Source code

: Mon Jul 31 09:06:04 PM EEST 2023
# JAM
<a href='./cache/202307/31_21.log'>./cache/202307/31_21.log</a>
--
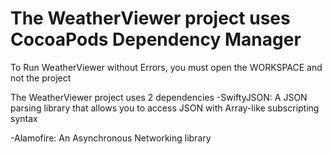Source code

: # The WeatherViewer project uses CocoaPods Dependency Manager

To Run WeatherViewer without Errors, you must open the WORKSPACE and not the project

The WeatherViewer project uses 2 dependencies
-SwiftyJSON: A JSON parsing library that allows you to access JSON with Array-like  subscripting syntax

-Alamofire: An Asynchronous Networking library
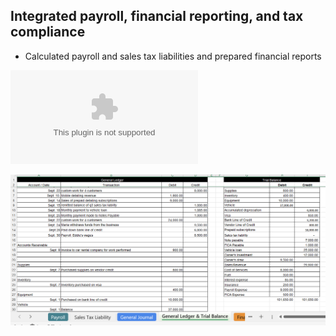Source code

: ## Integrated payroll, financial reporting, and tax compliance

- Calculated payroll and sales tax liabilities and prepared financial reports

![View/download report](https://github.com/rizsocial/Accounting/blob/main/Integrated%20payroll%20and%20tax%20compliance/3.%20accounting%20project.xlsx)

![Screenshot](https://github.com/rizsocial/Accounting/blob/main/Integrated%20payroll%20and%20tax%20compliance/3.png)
---
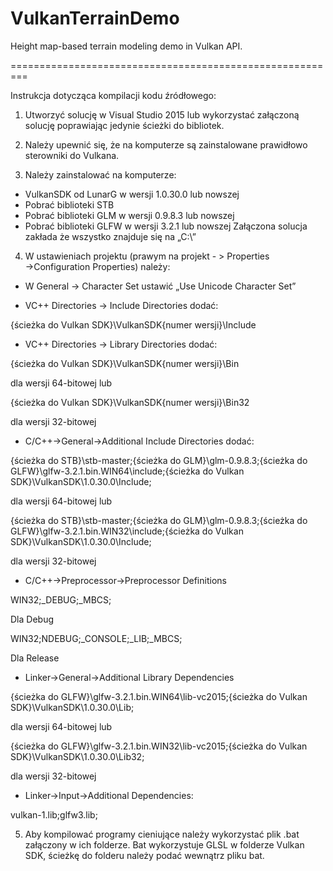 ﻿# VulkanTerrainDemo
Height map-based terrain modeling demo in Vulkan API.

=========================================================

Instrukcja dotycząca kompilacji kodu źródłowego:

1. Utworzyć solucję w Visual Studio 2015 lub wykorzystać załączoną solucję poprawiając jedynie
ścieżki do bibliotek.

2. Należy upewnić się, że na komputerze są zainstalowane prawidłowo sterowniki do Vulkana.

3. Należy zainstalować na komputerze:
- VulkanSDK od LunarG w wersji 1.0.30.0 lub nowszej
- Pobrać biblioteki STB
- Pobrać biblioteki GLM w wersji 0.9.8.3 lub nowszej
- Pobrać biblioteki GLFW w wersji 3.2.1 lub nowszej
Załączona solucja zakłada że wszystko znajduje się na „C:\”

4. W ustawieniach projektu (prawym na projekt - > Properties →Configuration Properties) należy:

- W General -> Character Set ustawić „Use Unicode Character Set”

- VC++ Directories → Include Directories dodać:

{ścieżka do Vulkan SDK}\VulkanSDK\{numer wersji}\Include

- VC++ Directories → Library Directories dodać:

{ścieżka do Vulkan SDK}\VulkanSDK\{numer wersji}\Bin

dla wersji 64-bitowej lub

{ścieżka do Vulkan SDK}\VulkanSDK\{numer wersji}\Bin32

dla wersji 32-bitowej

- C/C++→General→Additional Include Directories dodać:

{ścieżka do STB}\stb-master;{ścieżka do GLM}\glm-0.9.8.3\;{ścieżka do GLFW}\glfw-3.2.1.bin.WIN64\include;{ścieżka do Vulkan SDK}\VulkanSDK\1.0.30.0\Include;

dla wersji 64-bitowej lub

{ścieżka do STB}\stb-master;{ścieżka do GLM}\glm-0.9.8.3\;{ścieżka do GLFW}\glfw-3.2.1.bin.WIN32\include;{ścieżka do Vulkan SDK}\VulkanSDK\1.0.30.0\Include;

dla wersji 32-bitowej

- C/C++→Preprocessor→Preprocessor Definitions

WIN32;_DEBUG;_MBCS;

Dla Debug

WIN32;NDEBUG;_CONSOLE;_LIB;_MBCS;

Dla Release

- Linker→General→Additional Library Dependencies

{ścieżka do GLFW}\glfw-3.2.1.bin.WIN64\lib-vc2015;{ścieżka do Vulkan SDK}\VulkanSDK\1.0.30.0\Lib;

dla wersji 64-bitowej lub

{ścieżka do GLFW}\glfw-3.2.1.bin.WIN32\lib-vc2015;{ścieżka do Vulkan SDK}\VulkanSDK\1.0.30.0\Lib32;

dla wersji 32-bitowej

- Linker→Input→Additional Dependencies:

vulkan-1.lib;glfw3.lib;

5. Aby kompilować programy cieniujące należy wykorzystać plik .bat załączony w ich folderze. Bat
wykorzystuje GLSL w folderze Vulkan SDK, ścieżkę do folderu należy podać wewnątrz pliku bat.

TASK DETAILS ::
Copy out whichever lines of the listing contain the word "biblioteki".

EXPECTED ANSWER ::
- Pobrać biblioteki STB
- Pobrać biblioteki GLM w wersji 0.9.8.3 lub nowszej
- Pobrać biblioteki GLFW w wersji 3.2.1 lub nowszej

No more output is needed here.